DISCLAIMER: This blog post was written a year and a half ago and we have postponed publication upon Veeam’s request, but given a recent post from Watchtowr (here) detailing the almost exact vulnerability, we feel like we can now freely publish this article.

The original statement released by Veeam regarding this vulnerability indicates that it allows an attacker to gain access to encrypted credentials from the server (https://www.veeam.com/kb4424). Quickly thereafter, researchers showed that it was actually possible to retrieve unencrypted credentials as well. Given the widespread use of Veeam and the fact that backing up systems has taken precedence over updating them, we thought it would be practical for our pentesting team to have a way of exploiting the vulnerability.

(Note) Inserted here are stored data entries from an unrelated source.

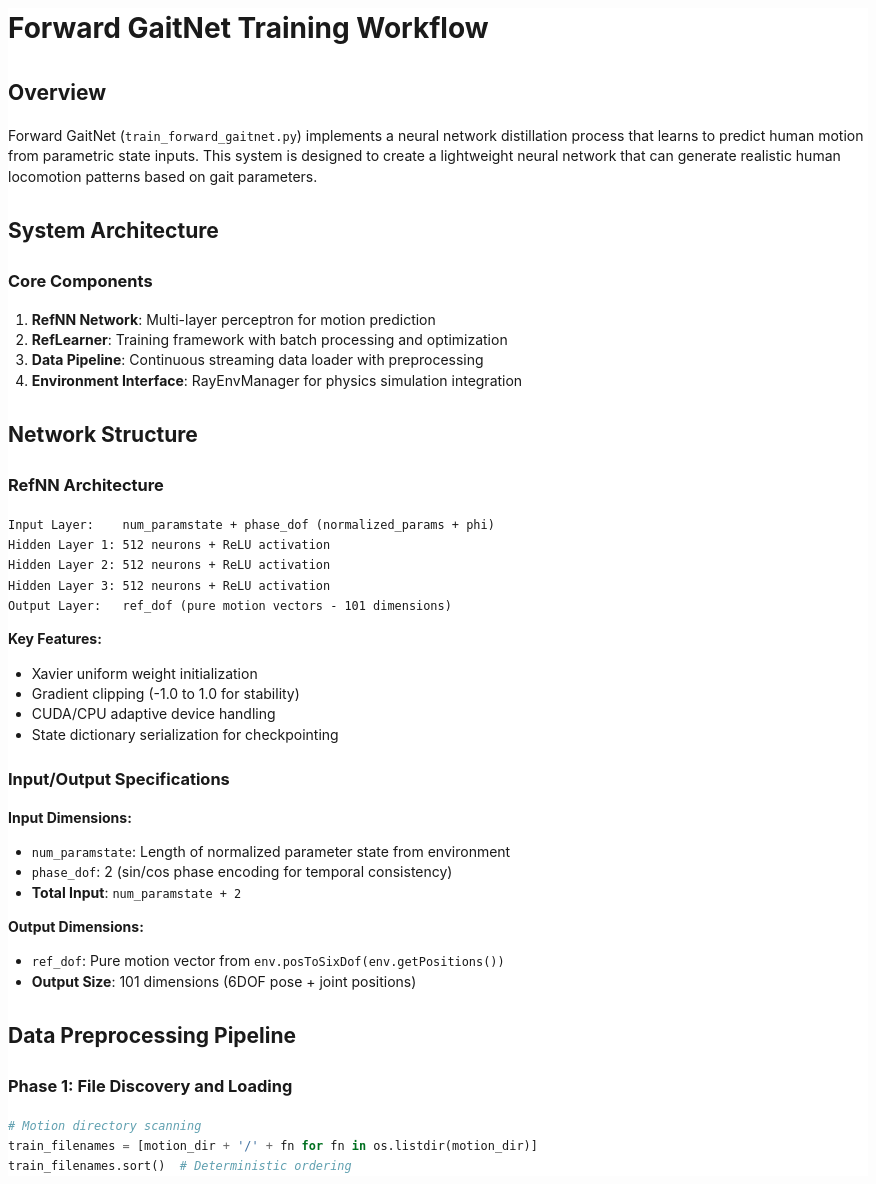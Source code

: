 # Forward GaitNet Training Workflow

## Overview

Forward GaitNet (`train_forward_gaitnet.py`) implements a neural network distillation process that learns to predict human motion from parametric state inputs. This system is designed to create a lightweight neural network that can generate realistic human locomotion patterns based on gait parameters.

## System Architecture

### Core Components

1. **RefNN Network**: Multi-layer perceptron for motion prediction
2. **RefLearner**: Training framework with batch processing and optimization
3. **Data Pipeline**: Continuous streaming data loader with preprocessing
4. **Environment Interface**: RayEnvManager for physics simulation integration

## Network Structure

### RefNN Architecture
```
Input Layer:    num_paramstate + phase_dof (normalized_params + phi)
Hidden Layer 1: 512 neurons + ReLU activation
Hidden Layer 2: 512 neurons + ReLU activation  
Hidden Layer 3: 512 neurons + ReLU activation
Output Layer:   ref_dof (pure motion vectors - 101 dimensions)
```

**Key Features:**
- Xavier uniform weight initialization
- Gradient clipping (-1.0 to 1.0 for stability)
- CUDA/CPU adaptive device handling
- State dictionary serialization for checkpointing

### Input/Output Specifications

**Input Dimensions:**
- `num_paramstate`: Length of normalized parameter state from environment
- `phase_dof`: 2 (sin/cos phase encoding for temporal consistency)
- **Total Input**: `num_paramstate + 2`

**Output Dimensions:**
- `ref_dof`: Pure motion vector from `env.posToSixDof(env.getPositions())` 
- **Output Size**: 101 dimensions (6DOF pose + joint positions)

## Data Preprocessing Pipeline

### Phase 1: File Discovery and Loading
```python
# Motion directory scanning
train_filenames = [motion_dir + '/' + fn for fn in os.listdir(motion_dir)]
train_filenames.sort()  # Deterministic ordering
```

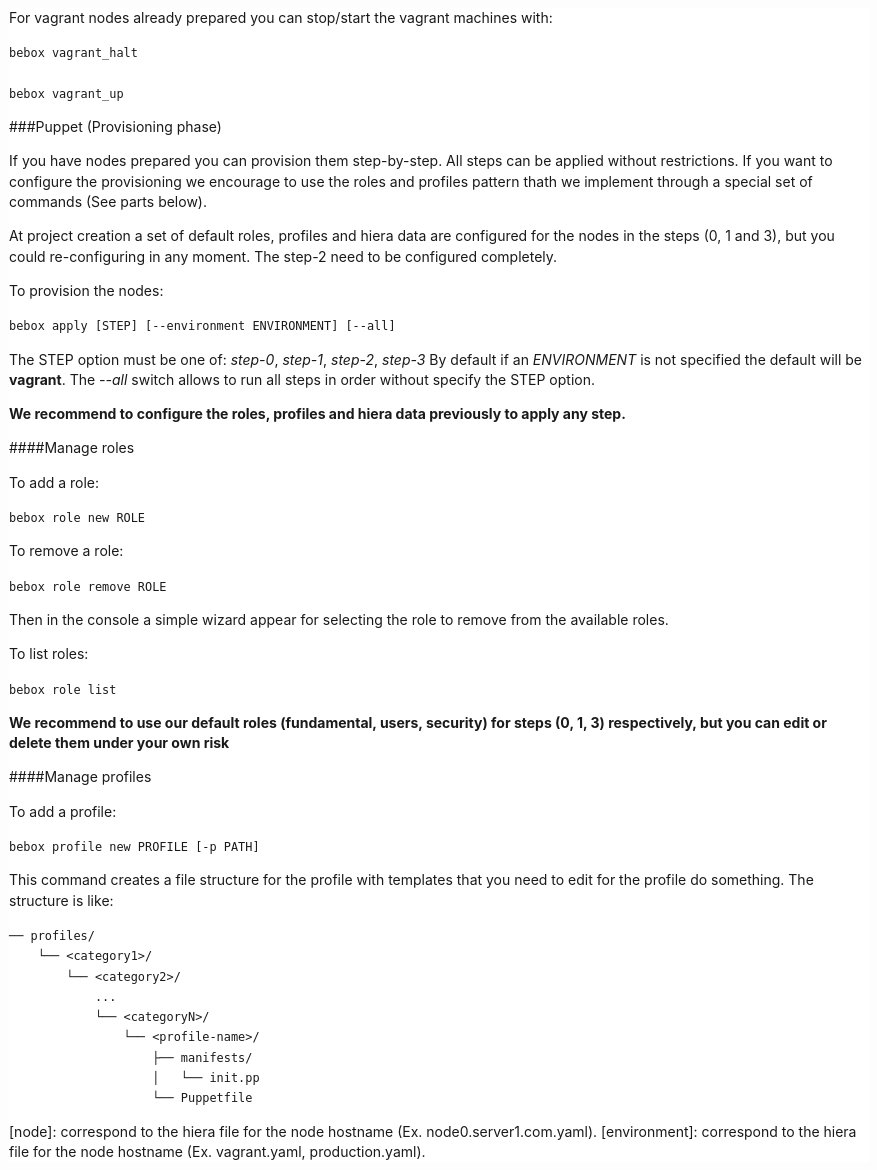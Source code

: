 For vagrant nodes already prepared you can stop/start the vagrant machines with:

    bebox vagrant_halt

    bebox vagrant_up

###Puppet (Provisioning phase)

If you have nodes prepared you can provision them step-by-step. All steps can be applied without restrictions. If you want to configure the provisioning we encourage to use the roles and profiles pattern thath we implement through a special set of commands (See parts below).

At project creation a set of default roles, profiles and hiera data are configured for the nodes in the steps (0, 1 and 3), but you could re-configuring in any moment. The step-2 need to be configured completely.


To provision the nodes:

    bebox apply [STEP] [--environment ENVIRONMENT] [--all]


The STEP option must be one of: *step-0*, *step-1*, *step-2*, *step-3*
By default if an *ENVIRONMENT* is not specified the default will be **vagrant**.
The *--all* switch allows to run all steps in order without specify the STEP option.

**We recommend to configure the roles, profiles and hiera data previously to apply any step.**

####Manage roles

To add a role:

    bebox role new ROLE

To remove a role:

    bebox role remove ROLE


Then in the console a simple wizard appear for selecting the role to remove from the available roles.

To list roles:

    bebox role list

**We recommend to use our default roles (fundamental, users, security) for steps (0, 1, 3) respectively, but you can edit or delete them under your own risk**

####Manage profiles

To add a profile:

    bebox profile new PROFILE [-p PATH]

This command creates a file structure for the profile with templates that you need to edit for the profile do something.
The structure is like:

    ── profiles/
        └── <category1>/
            └── <category2>/
                ...
                └── <categoryN>/
                    └── <profile-name>/
                        ├── manifests/
                        │   └── init.pp
                        └── Puppetfile


[node]: correspond to the hiera file for the node hostname (Ex. node0.server1.com.yaml).
[environment]: correspond to the hiera file for the node hostname (Ex. vagrant.yaml, production.yaml).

So while many hackers were busy trying to exploit our challenges at Insomni’hack, we were busy attempting to produce a PoC for this vulnerability. We started analyzing version 11.0.1.1261_20220302 and while my colleague itm4n was able to quickly reproduce the vulnerability, several other blog posts had already been written explaining the vulnerability and how it can be exploited, so we’ll refrain from repeating that information here. Instead I invite you to check out the following articles:

In a nutshell, Veeam’s Backup Service allows unauthenticated requests to a WCF endpoint which allows amongst other things to retrieve any credentials stored by Veeam. All the previously written articles we could find stopped at recovering credentials while only quickly touching on the fact that there are many (thousands) of other endpoints which can be called and many of them happen to deserialize C# objects. Deserialization of user-supplied input has proven to be tricky and can often lead to remote code execution, so we thought it would be worth while searching for whether this might be achievable in this specific scenario. Initially, we thought we may be able to execute code through any of the following ways (in the order of easiest to exploit to hardest for someone who has never used Veeam before):

  • Arbitrary .Net deserialization
  • Injection in stored SQL procedures to hopefully call xp_cmdshell
  • Exploitation of legitimate functions which happen to execute code

We started off by looking at the .Net serialization and it turns out that Veeam uses the BinaryFormatter to serialize and deserialize data (at least within the context of this vulnerability). Past research indicates that this is particularly dangerous, as even when using a custom SerializationBinder, there can still be ways of executing code.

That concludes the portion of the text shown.